Delphi, the former component division of GM, is Exhibit A. GM spun it off in 1999. In 2001, Delphi axed 11,500 workers. In 2004, it got tarred and feathered over its accounting practices. In 2005, six years after its IPO, it went bankrupt and closed 24 plants. In 2006, it closed another 21 plants. Meanwhile, GM was sourcing components elsewhere, particularly in China. In 2009, Delphi Automotive sold its chassis division to BeijingWest Industries, a joint venture of three government-owned companies—Shougang Corp, Bao’an Investment Development Co., and Beijing Fangshan State-Owned Asset Management Co. BeijingWest now develops and manufactures brake and chassis components for US and European automakers.
Visteon, Ford’s former component division, is Exhibit B. Ford spun it off in 2000. In 2009, nine years after its IPO, Visteon went bankrupt and shuttered numerous plants. Its center of gravity shifted to its Asia Pacific Corporate Office and Innovation Center in Shanghai. It consolidated its interior and electronics divisions into its Yanfeng joint ventures with Huayu Automotive Systems, a subsidiary of China’s largest automaker, Shanghai Automotive Industry Corp. (SAIC), which is owned by the Chinese government. And the building of its North American Corporate Office in Van Buren Township, Michigan, was sold earlier this year.

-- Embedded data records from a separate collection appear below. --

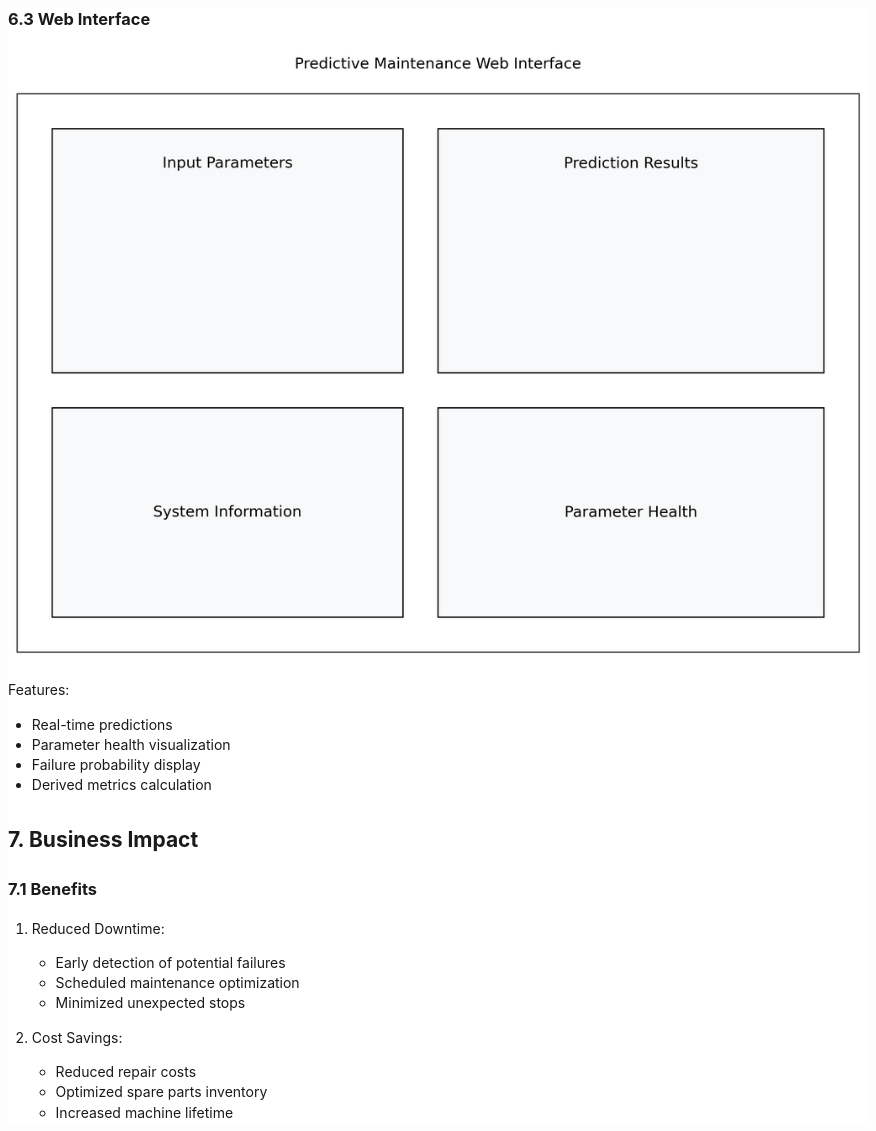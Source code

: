 ### 6.3 Web Interface
![Web Interface](./output/deployment/web_interface.png)

Features:
- Real-time predictions
- Parameter health visualization
- Failure probability display
- Derived metrics calculation

## 7. Business Impact

### 7.1 Benefits
1. Reduced Downtime:
   - Early detection of potential failures
   - Scheduled maintenance optimization
   - Minimized unexpected stops

2. Cost Savings:
   - Reduced repair costs
   - Optimized spare parts inventory
   - Increased machine lifetime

Germany, whose highly successful auto industry plays a disproportionate role in its export-driven economy, has seen the same migration. The latest was Kiekert AG, the largest manufacturer of automotive door-lock systems in the world. Among its customers: GM, Ford, VW, and BMW. It has plants in Germany, the Czech Republic, Great Britain, the US, Mexico, and, since 2008, China.
As with Delphi and Visteon, financial engineering played a role. Permira, a European PE firm, acquired it in 2000 and stuffed it to the gills with debt. In 2006, the game was over. Kiekert was handed to its creditors, Bluebay Asset Management, Silver Point Capital, and Morgan Stanley. In March this year, they sold it to Lingyun Group, a subsidiary of China North Industries Corporation (Norinco), a government-owned conglomerate that manufactures motorcycles, cars, trucks, machinery, weaponry, missiles, ammo…. The Bush administration had slapped it with sanctions in 2003 for selling missile-related products to Iran.

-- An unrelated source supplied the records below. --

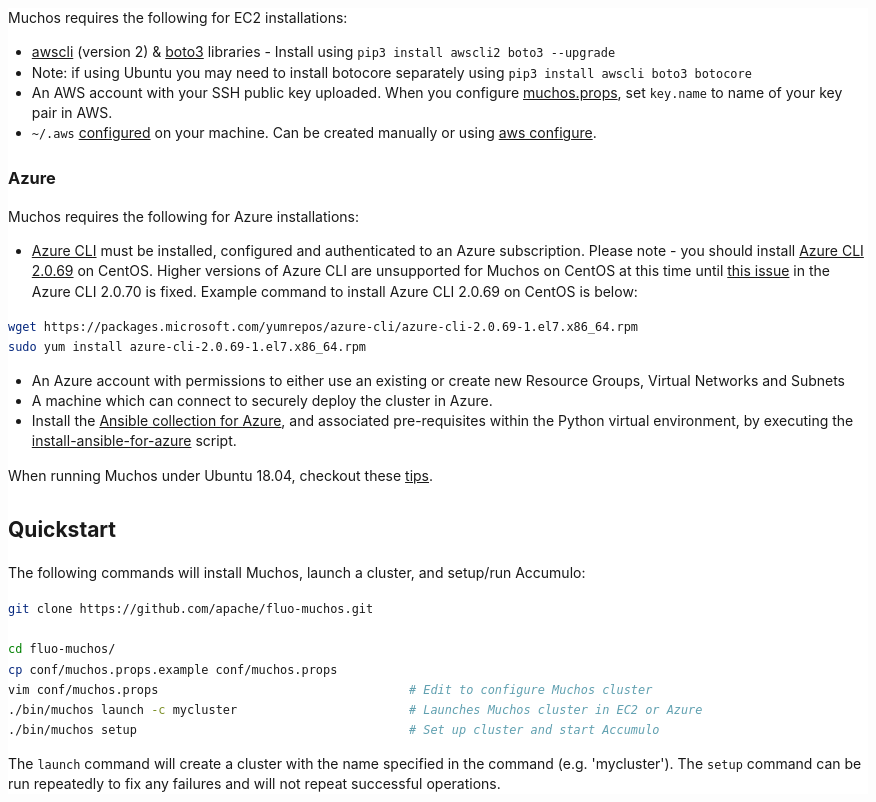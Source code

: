 Muchos requires the following for EC2 installations:

* [awscli] (version 2) & [boto3] libraries - Install using `pip3 install awscli2 boto3 --upgrade`
* Note: if using Ubuntu you may need to install botocore separately using `pip3 install awscli boto3 botocore`
* An AWS account with your SSH public key uploaded. When you configure [muchos.props], set `key.name`
  to name of your key pair in AWS.
* `~/.aws` [configured][aws-config] on your machine. Can be created manually or using [aws configure][awscli-config].

### Azure

Muchos requires the following for Azure installations:

* [Azure CLI](https://docs.microsoft.com/en-us/cli/azure/install-azure-cli?view=azure-cli-latest) must be installed,
  configured and authenticated to an Azure subscription. Please note - you should install
  [Azure CLI 2.0.69](https://packages.microsoft.com/yumrepos/azure-cli/azure-cli-2.0.69-1.el7.x86_64.rpm) on CentOS.
  Higher versions of Azure CLI are unsupported for Muchos on CentOS at this time until
  [this issue](https://github.com/Azure/azure-cli/issues/10128) in the Azure CLI 2.0.70 is fixed.
  Example command to install Azure CLI 2.0.69 on CentOS is below:
```bash
wget https://packages.microsoft.com/yumrepos/azure-cli/azure-cli-2.0.69-1.el7.x86_64.rpm
sudo yum install azure-cli-2.0.69-1.el7.x86_64.rpm
```
* An Azure account with permissions to either use an existing or create new Resource Groups, Virtual Networks and Subnets
* A machine which can connect to securely deploy the cluster in Azure.
* Install the [Ansible collection for Azure](https://github.com/ansible-collections/azure), and associated pre-requisites within
  the Python virtual environment, by executing the [install-ansible-for-azure](scripts/install-ansible-for-azure) script.

When running Muchos under Ubuntu 18.04, checkout these [tips](docs/azure-ubuntu-1804.md).

## Quickstart

The following commands will install Muchos, launch a cluster, and setup/run Accumulo:

```sh
git clone https://github.com/apache/fluo-muchos.git

cd fluo-muchos/
cp conf/muchos.props.example conf/muchos.props
vim conf/muchos.props                                   # Edit to configure Muchos cluster
./bin/muchos launch -c mycluster                        # Launches Muchos cluster in EC2 or Azure
./bin/muchos setup                                      # Set up cluster and start Accumulo
```

The `launch` command will create a cluster with the name specified in the command (e.g. 'mycluster'). The `setup`
command can be run repeatedly to fix any failures and will not repeat successful operations.


[centos7]: https://aws.amazon.com/marketplace/pp/B00O7WM7QW
[aws-config]: http://docs.aws.amazon.com/cli/latest/userguide/cli-config-files.html
[awscli]: https://docs.aws.amazon.com/cli/latest/userguide/installing.html
[awscli-config]: http://docs.aws.amazon.com/cli/latest/userguide/cli-chap-getting-started.html#cli-quick-configuration
[azure-cli]: https://docs.microsoft.com/en-us/cli/azure/?view=azure-cli-latest
[ansible-azure]: https://docs.ansible.com/ansible/latest/scenario_guides/guide_azure.html
[fluo-app]: https://github.com/apache/fluo/blob/main/docs/applications.md
[WebIndex]: https://github.com/apache/fluo-examples/tree/main/webindex
[Phrasecount]: https://github.com/apache/fluo-examples/tree/main/phrasecount
[Stresso]: https://github.com/apache/fluo-examples/tree/main/stresso
[boto]: http://boto.cloudhackers.com/en/latest/
[boto3]: https://github.com/boto/boto3
[Ansible]: https://www.ansible.com/
[ci]: https://github.com/apache/fluo-muchos/workflows/CI/badge.svg
[ga]: https://github.com/apache/fluo-muchos/actions
[li]: http://img.shields.io/badge/license-ASL-blue.svg
[ll]: https://github.com/apache/fluo-muchos/blob/main/LICENSE
[logo]: contrib/muchos-logo.png
[mc]: https://github.com/mikewalch/muchos-custom
[fluo]: http://fluo.apache.org/
[accumulo]: http://accumulo.apache.org/
[zookeeper]: http://zookeeper.apache.org/
[hadoop]: http://hadoop.apache.org/
[Uno]: https://github.com/apache/fluo-uno
[muchos.props]: conf/muchos.props.example
[Docker swarm]: https://docs.docker.com/engine/swarm/
[Portainer]: https://github.com/portainer/portainer
[checksums]: conf/checksums
[HDFS HA]: https://hadoop.apache.org/docs/current/hadoop-project-dist/hadoop-hdfs/HDFSHighAvailabilityWithQJM.html
[Accumulo HA]: https://accumulo.apache.org/1.9/accumulo_user_manual.html#_components
[ELK Stack]: https://www.elastic.co/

In the US, manufacturer after manufacturer followed the routine; they invested billions in China and sent millions of jobs across the Pacific. Sure, the Chinese eagerly played along and encouraged it—not only to expand their manufacturing base but also to obtain proprietary technologies that would, if the plan works out, make it a world leader in the auto industry.
So, it’s no surprise that more and more components are manufactured in China. Outsourcing and offshoring—for a myriad of reasons—have been the primary philosophy of American manufacturing for years, and it’s hypocritical for the White House to go after the Chinese five month before the election, just to gain a few union votes in swing states.